Update user and group account information from the command line on Centrify‑managed computer.

This command is provided for backward compatibility. In most cases, you should use adedit commands or scripts to perform administrative tasks in Active Directory from Linux or UJNIX computers.

dzdo

Execute a privileged command as root or another specified user. You must be assigned a role that grants privileged command rights to use this command.

dzedit

Edit a file as root or another user.

dzinfo

Display detailed information about the configuration of rights and roles for one or more specified users on the local computer.

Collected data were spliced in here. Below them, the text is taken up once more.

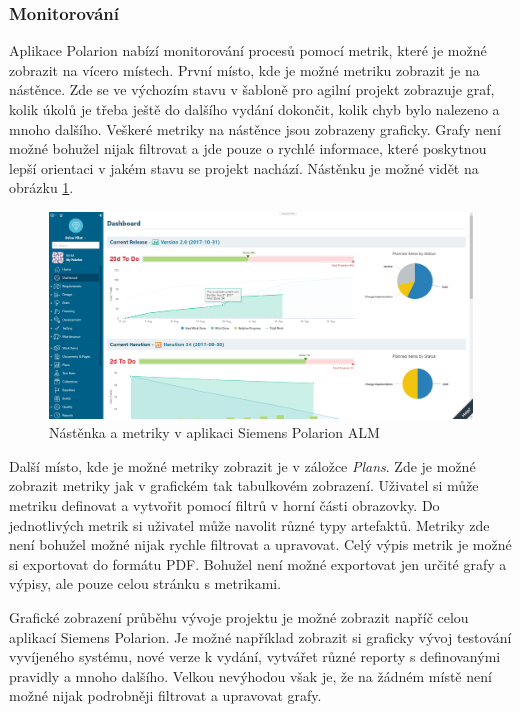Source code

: \documentclass[czech,master,public,dept460,male,cpdeclaration,oneside]{diploma}
\begin{document}
\subsubsection{Monitorování}
Aplikace Polarion nabízí monitorování procesů pomocí metrik, které je možné zobrazit na vícero místech. První místo, kde je možné metriku zobrazit je na nástěnce. Zde se ve výchozím stavu v šabloně pro agilní projekt zobrazuje graf, kolik úkolů je třeba ještě do dalšího vydání dokončit, kolik chyb bylo nalezeno a mnoho dalšího. Veškeré metriky na nástěnce jsou zobrazeny graficky. Grafy není možné bohužel nijak filtrovat a jde pouze o rychlé informace, které poskytnou lepší orientaci v jakém stavu se projekt nachází. Nástěnku je možné vidět na obrázku \ref{fig:polarion_dashboard}.

\begin{figure}[!ht]
    \centering
    \includegraphics[width=1\textwidth]{Diplomka/Figures/polarion_dashboard.png}
    \caption{Nástěnka a metriky v aplikaci Siemens Polarion ALM}
    \label{fig:polarion_dashboard}
\end{figure}

Další místo, kde je možné metriky zobrazit je v záložce \textit{Plans}. Zde je možné zobrazit metriky jak v grafickém tak tabulkovém zobrazení. Uživatel si může metriku definovat a vytvořit pomocí filtrů v horní části obrazovky. Do jednotlivých metrik si uživatel může navolit různé typy artefaktů. Metriky zde není bohužel možné nijak rychle filtrovat a upravovat. Celý výpis metrik je možné si exportovat do formátu PDF. Bohužel není možné exportovat jen určité grafy a výpisy, ale pouze celou stránku s metrikami.

Grafické zobrazení průběhu vývoje projektu je možné zobrazit napříč celou aplikací Siemens Polarion. Je možné například zobrazit si graficky vývoj testování vyvíjeného systému, nové verze k vydání, vytvářet různé reporty s definovanými pravidly a mnoho dalšího. Velkou nevýhodou však je, že na žádném místě není možné nijak podrobněji filtrovat a upravovat grafy.
\end{document}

If you do not specify a user, the command returns information for the currently logged on user.

dzsh

Run commands in a restricted environment shell. This shell is a customized Bourne shell that provides environment variables, job control, command history, and access to specific commands defined by roles.

ldapadd

Open a connection to the Active Directory domain controller or another LDAP server to add new entries.

ldapcompare

Open a connection to the specified Active Directory domain controller or another LDAP server to compare LDAP entries. You can use this command to determine whether a specified entry has a particular attribute-value combination. The only information returned is whether the comparison evaluated to true or false. No other information about the entry is provided.

ldapdelete

Open a connection to the specified Active Directory domain controller or another LDAP server using the provided distinguished name and password to delete the specified entry or entries.

ldapmodify

Open a connection to the specified Active Directory domain controller or another LDAP server using the provided distinguished name and password to modify the specified entry or entries.

ldapmodrdn

Open a connection to the specified Active Directory domain controller or another LDAP server using the provided distinguished name and password to move or rename the specified entry or entries.

ldapsearch

Open a connection to the specified Active Directory domain controller or another LDAP server using the provided distinguished name and password to locate and retrieve the specified entry or entries.

nisflush

Clear the Centrify Network Information Service cache on a local computer, or restart the service without flushing the cache. You must be logged in as the root user to run this command.